◆ **ASSIGNMENT**
Below are records to transcribe in full and unchanged; omit every picture.

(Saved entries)
Start of Block

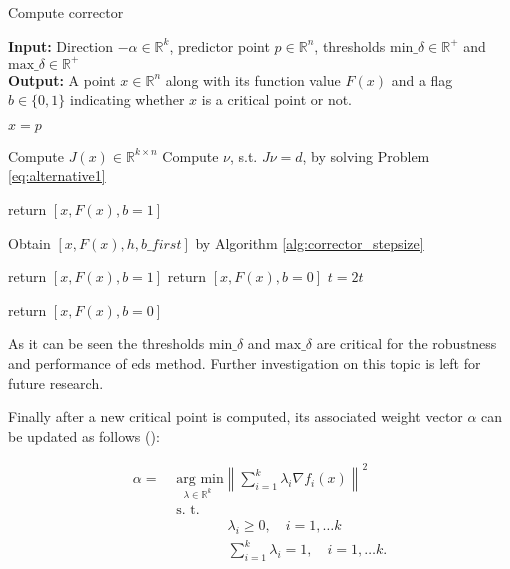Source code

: \begin{algorithm}[H]
\caption{Compute corrector}\label{alg:corrector}
\textbf{Input:} Direction $-\alpha \in \mathbb{R}^k$, predictor point $p \in \mathbb{R}^n$, thresholds $\text{min\_}\delta \in \mathbb{R}^+$ and $\text{max\_}\delta \in \mathbb{R}^+$\\
\textbf{Output:} A point $x \in \mathbb{R}^n$ along with its function value $F(x)$ and a flag $b \in \{0,1\}$ indicating whether $x$ is a critical point or not.
	\begin{algorithmic}[1]
		\State $x = p$
		

			\State Compute $J(x) \in \mathbb{R}^{k \times n}$
			\State Compute $\nu$, s.t. $J \nu = d$, by solving Problem \eqref{eq:alternative1}		
		
				\State return $[x, F(x),  b = 1]$
			\EndIf
		
			\State Obtain $[x, F(x), h, b\_first]$ by Algorithm \ref{alg:corrector_stepsize} 
		
					\State return $[x, F(x), b = 1]$
				\Else	
					\State return $[x, F(x), b = 0]$
				\EndIf
			\Else
					$t = 2t$					
				\EndIf	
		
			\EndIf
		
		\EndWhile
		
		\State return $[x, F(x), b = 0]$
	\end{algorithmic}
\end{algorithm}

As it can be seen the thresholds $\text{min\_}\delta$ and $\text{max\_}\delta$ are critical for the robustness and performance of \gls{eds} method. Further investigation on this topic is left for future research.

Finally after a new critical point is computed, its associated weight vector $\alpha$ can be updated as follows (\cite{alpha_update}):

\begin{equation}
\begin{aligned}
	\alpha = &\underset{\lambda \in \mathbb{R}^k}{\text{ arg min}} \left\| \sum_{i = 1}^k \lambda_i \nabla f_i(x) \right\|^2 \\ 
	& \text{ s. t. }\\ 
	& \qquad \qquad \lambda_i \geq 0, \quad i = 1, \ldots k \\
	& \qquad \qquad \sum_{i = 1}^k \lambda_i = 1, \quad i = 1, \ldots k.
\end{aligned}
\end{equation}

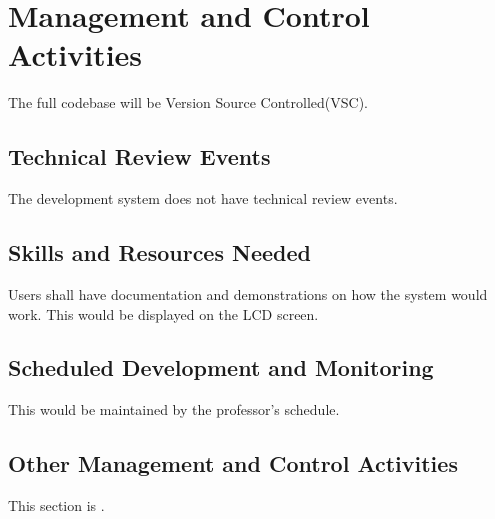 
\chapter{Management and Control Activities}
\label{loc:MngtContrlActivities}
% 

The full codebase will be Version Source Controlled(VSC).

\section{Technical Review Events}
\label{loc:MCA_TechReviewEvents}
% 

The development system does not have technical review events.


\section{Skills and Resources Needed}
\label{loc:MCA_SkillsResourcesNeeded}
% 

Users shall have documentation and demonstrations on how the system would work. This would be displayed on the LCD screen.

\section{Scheduled Development and Monitoring}
\label{loc:MCA_ScheduleDevMonitoring}
% 

This would be maintained by the professor's schedule.


\section{Other Management and Control Activities}
\label{loc:MCA_OtherActivities}
% 

This section is \TBD.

End of Block

◆ **COMPLETED EXERCISE**
Source code

: \begin{algorithm}[H]
\caption{Compute corrector}\label{alg:corrector}
\textbf{Input:} Direction $-\alpha \in \mathbb{R}^k$, predictor point $p \in \mathbb{R}^n$, thresholds $\text{min\_}\delta \in \mathbb{R}^+$ and $\text{max\_}\delta \in \mathbb{R}^+$\\
\textbf{Output:} A point $x \in \mathbb{R}^n$ along with its function value $F(x)$ and a flag $b \in \{0,1\}$ indicating whether $x$ is a critical point or not.
	\begin{algorithmic}[1]
		\State $x = p$
		

			\State Compute $J(x) \in \mathbb{R}^{k \times n}$
			\State Compute $\nu$, s.t. $J \nu = d$, by solving Problem \eqref{eq:alternative1}		
		
				\State return $[x, F(x),  b = 1]$
			\EndIf
		
			\State Obtain $[x, F(x), h, b\_first]$ by Algorithm \ref{alg:corrector_stepsize} 
		
					\State return $[x, F(x), b = 1]$
				\Else	
					\State return $[x, F(x), b = 0]$
				\EndIf
			\Else
					$t = 2t$					
				\EndIf	
		
			\EndIf
		
		\EndWhile
		
		\State return $[x, F(x), b = 0]$
	\end{algorithmic}
\end{algorithm}

As it can be seen the thresholds $\text{min\_}\delta$ and $\text{max\_}\delta$ are critical for the robustness and performance of \gls{eds} method. Further investigation on this topic is left for future research.

Finally after a new critical point is computed, its associated weight vector $\alpha$ can be updated as follows (\cite{alpha_update}):

\begin{equation}
\begin{aligned}
	\alpha = &\underset{\lambda \in \mathbb{R}^k}{\text{ arg min}} \left\| \sum_{i = 1}^k \lambda_i \nabla f_i(x) \right\|^2 \\ 
	& \text{ s. t. }\\ 
	& \qquad \qquad \lambda_i \geq 0, \quad i = 1, \ldots k \\
	& \qquad \qquad \sum_{i = 1}^k \lambda_i = 1, \quad i = 1, \ldots k.
\end{aligned}
\end{equation}

\chapter{Management and Control Activities}
\label{loc:MngtContrlActivities}
% 

The full codebase will be Version Source Controlled(VSC).

\section{Technical Review Events}
\label{loc:MCA_TechReviewEvents}
% 

The development system does not have technical review events.


\section{Skills and Resources Needed}
\label{loc:MCA_SkillsResourcesNeeded}
% 

Users shall have documentation and demonstrations on how the system would work. This would be displayed on the LCD screen.

\section{Scheduled Development and Monitoring}
\label{loc:MCA_ScheduleDevMonitoring}
% 

This would be maintained by the professor's schedule.


\section{Other Management and Control Activities}
\label{loc:MCA_OtherActivities}
% 

This section is \TBD.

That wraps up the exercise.